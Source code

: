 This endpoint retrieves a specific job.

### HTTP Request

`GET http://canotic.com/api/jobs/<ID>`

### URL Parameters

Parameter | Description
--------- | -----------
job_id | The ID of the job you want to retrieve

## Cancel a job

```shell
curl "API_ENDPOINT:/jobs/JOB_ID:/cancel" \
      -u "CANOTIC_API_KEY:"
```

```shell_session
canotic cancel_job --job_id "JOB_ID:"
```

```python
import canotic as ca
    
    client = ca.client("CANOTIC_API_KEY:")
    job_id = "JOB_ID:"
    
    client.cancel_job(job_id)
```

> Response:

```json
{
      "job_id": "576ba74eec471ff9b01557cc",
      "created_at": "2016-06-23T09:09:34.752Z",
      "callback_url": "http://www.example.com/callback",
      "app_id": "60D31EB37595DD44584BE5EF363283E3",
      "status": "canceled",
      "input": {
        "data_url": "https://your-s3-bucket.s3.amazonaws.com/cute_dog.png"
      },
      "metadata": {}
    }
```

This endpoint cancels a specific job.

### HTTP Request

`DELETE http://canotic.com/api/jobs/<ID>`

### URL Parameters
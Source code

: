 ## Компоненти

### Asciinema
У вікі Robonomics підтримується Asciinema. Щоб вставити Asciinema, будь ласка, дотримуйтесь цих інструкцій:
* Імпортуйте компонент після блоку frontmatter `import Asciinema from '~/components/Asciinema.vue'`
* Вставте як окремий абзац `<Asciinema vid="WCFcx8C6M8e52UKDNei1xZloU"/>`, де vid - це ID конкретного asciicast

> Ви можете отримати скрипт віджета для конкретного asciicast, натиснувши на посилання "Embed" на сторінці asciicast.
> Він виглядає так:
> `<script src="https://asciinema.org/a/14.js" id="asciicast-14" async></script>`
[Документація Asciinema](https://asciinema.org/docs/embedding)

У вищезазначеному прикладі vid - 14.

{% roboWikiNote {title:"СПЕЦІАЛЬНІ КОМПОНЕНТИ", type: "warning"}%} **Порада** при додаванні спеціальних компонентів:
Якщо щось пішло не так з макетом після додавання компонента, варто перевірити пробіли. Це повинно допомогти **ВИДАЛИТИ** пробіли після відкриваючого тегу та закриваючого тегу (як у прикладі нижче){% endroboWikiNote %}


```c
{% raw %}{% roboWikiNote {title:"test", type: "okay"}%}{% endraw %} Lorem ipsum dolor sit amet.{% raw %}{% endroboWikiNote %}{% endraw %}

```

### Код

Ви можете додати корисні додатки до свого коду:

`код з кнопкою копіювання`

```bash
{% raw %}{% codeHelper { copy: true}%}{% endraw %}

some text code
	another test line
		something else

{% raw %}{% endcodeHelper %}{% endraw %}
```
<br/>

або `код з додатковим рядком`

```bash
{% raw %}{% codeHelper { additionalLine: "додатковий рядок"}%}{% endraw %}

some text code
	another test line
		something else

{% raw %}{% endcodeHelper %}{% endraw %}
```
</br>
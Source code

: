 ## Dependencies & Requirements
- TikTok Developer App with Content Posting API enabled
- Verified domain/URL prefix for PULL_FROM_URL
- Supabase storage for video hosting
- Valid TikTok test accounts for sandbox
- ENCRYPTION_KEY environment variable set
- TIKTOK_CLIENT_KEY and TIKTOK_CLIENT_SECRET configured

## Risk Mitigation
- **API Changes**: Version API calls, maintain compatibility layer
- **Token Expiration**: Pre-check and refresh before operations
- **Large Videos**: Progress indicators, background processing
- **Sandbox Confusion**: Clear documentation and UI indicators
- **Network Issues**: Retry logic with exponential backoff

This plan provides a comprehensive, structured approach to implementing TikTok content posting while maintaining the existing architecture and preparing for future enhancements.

_Required work:_ Which lines of the records above contain the word "https"? Copy each of them.

_Response to this exercise:_
        "data_url": "https://your-s3-bucket.s3.amazonaws.com/cute_dog.png"
> `<script src="https://asciinema.org/a/14.js" id="asciicast-14" async></script>`
[Документація Asciinema](https://asciinema.org/docs/embedding)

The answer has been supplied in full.